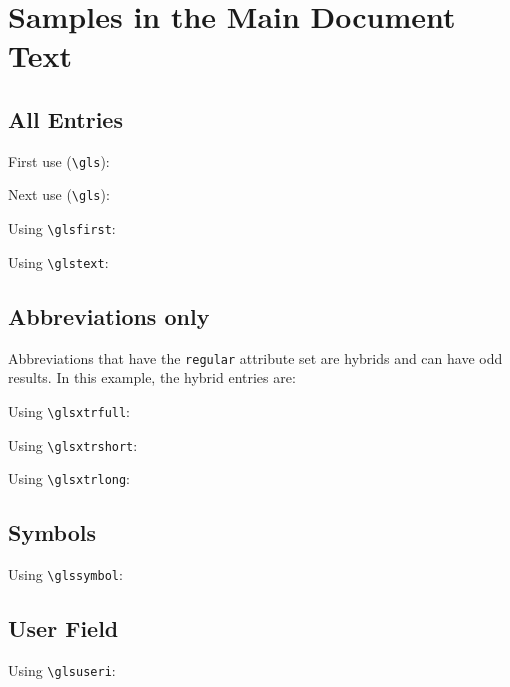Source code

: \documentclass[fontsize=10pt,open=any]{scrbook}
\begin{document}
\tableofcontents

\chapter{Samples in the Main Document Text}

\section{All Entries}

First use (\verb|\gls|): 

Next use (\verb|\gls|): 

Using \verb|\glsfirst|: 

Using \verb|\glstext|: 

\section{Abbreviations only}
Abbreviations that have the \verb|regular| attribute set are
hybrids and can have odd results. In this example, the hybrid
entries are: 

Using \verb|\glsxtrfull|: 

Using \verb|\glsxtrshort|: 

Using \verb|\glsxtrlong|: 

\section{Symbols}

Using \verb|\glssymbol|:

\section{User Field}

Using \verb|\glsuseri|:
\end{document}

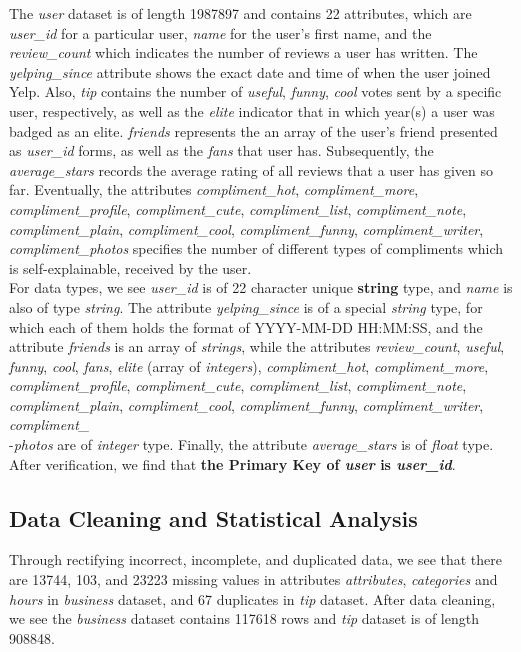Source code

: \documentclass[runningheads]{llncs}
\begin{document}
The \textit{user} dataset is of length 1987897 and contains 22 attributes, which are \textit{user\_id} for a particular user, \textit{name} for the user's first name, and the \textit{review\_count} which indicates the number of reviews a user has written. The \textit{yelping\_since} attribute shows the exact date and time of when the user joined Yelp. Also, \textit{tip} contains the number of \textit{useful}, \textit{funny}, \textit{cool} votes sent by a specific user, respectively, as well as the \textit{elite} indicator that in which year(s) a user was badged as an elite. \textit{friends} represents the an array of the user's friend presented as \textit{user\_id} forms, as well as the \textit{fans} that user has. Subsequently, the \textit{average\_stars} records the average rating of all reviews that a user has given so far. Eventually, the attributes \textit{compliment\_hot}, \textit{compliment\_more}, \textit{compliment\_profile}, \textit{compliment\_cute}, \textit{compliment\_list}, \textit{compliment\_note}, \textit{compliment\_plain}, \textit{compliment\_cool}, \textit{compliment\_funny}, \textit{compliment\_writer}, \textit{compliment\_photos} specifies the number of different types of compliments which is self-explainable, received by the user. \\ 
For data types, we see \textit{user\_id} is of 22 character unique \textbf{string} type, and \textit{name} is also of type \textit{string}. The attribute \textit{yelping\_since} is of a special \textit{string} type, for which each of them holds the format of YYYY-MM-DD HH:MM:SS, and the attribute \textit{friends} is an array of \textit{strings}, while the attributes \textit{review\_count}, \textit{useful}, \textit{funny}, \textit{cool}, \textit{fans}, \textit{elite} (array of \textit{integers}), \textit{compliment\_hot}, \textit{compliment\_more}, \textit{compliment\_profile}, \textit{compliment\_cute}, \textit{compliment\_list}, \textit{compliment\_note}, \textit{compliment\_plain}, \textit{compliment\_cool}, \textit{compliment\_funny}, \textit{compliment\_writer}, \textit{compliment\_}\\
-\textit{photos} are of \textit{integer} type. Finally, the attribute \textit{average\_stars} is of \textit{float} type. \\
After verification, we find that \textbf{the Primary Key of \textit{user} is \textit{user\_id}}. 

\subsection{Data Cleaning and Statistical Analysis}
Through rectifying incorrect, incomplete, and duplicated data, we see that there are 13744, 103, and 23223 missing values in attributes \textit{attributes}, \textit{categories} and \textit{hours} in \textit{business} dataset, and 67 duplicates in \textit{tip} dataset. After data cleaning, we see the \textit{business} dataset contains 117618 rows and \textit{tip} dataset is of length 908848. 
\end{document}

#### Requirement:
Reproduce the whole listing verbatim. Pictures stay out of the copy.

#### Problem solution:
Source code

: \documentclass[fontsize=10pt,open=any]{scrbook}
\begin{document}
\tableofcontents

\chapter{Samples in the Main Document Text}

\section{All Entries}

First use (\verb|\gls|): 

Next use (\verb|\gls|): 

Using \verb|\glsfirst|: 

Using \verb|\glstext|: 

\section{Abbreviations only}
Abbreviations that have the \verb|regular| attribute set are
hybrids and can have odd results. In this example, the hybrid
entries are: 

Using \verb|\glsxtrfull|: 

Using \verb|\glsxtrshort|: 

Using \verb|\glsxtrlong|: 

\section{Symbols}

Using \verb|\glssymbol|:

\section{User Field}

Using \verb|\glsuseri|:
\end{document}

Source code

: \documentclass[runningheads]{llncs}
\begin{document}
The \textit{user} dataset is of length 1987897 and contains 22 attributes, which are \textit{user\_id} for a particular user, \textit{name} for the user's first name, and the \textit{review\_count} which indicates the number of reviews a user has written. The \textit{yelping\_since} attribute shows the exact date and time of when the user joined Yelp. Also, \textit{tip} contains the number of \textit{useful}, \textit{funny}, \textit{cool} votes sent by a specific user, respectively, as well as the \textit{elite} indicator that in which year(s) a user was badged as an elite. \textit{friends} represents the an array of the user's friend presented as \textit{user\_id} forms, as well as the \textit{fans} that user has. Subsequently, the \textit{average\_stars} records the average rating of all reviews that a user has given so far. Eventually, the attributes \textit{compliment\_hot}, \textit{compliment\_more}, \textit{compliment\_profile}, \textit{compliment\_cute}, \textit{compliment\_list}, \textit{compliment\_note}, \textit{compliment\_plain}, \textit{compliment\_cool}, \textit{compliment\_funny}, \textit{compliment\_writer}, \textit{compliment\_photos} specifies the number of different types of compliments which is self-explainable, received by the user. \\ 
For data types, we see \textit{user\_id} is of 22 character unique \textbf{string} type, and \textit{name} is also of type \textit{string}. The attribute \textit{yelping\_since} is of a special \textit{string} type, for which each of them holds the format of YYYY-MM-DD HH:MM:SS, and the attribute \textit{friends} is an array of \textit{strings}, while the attributes \textit{review\_count}, \textit{useful}, \textit{funny}, \textit{cool}, \textit{fans}, \textit{elite} (array of \textit{integers}), \textit{compliment\_hot}, \textit{compliment\_more}, \textit{compliment\_profile}, \textit{compliment\_cute}, \textit{compliment\_list}, \textit{compliment\_note}, \textit{compliment\_plain}, \textit{compliment\_cool}, \textit{compliment\_funny}, \textit{compliment\_writer}, \textit{compliment\_}\\
-\textit{photos} are of \textit{integer} type. Finally, the attribute \textit{average\_stars} is of \textit{float} type. \\
After verification, we find that \textbf{the Primary Key of \textit{user} is \textit{user\_id}}. 

\subsection{Data Cleaning and Statistical Analysis}
Through rectifying incorrect, incomplete, and duplicated data, we see that there are 13744, 103, and 23223 missing values in attributes \textit{attributes}, \textit{categories} and \textit{hours} in \textit{business} dataset, and 67 duplicates in \textit{tip} dataset. After data cleaning, we see the \textit{business} dataset contains 117618 rows and \textit{tip} dataset is of length 908848. 
\end{document}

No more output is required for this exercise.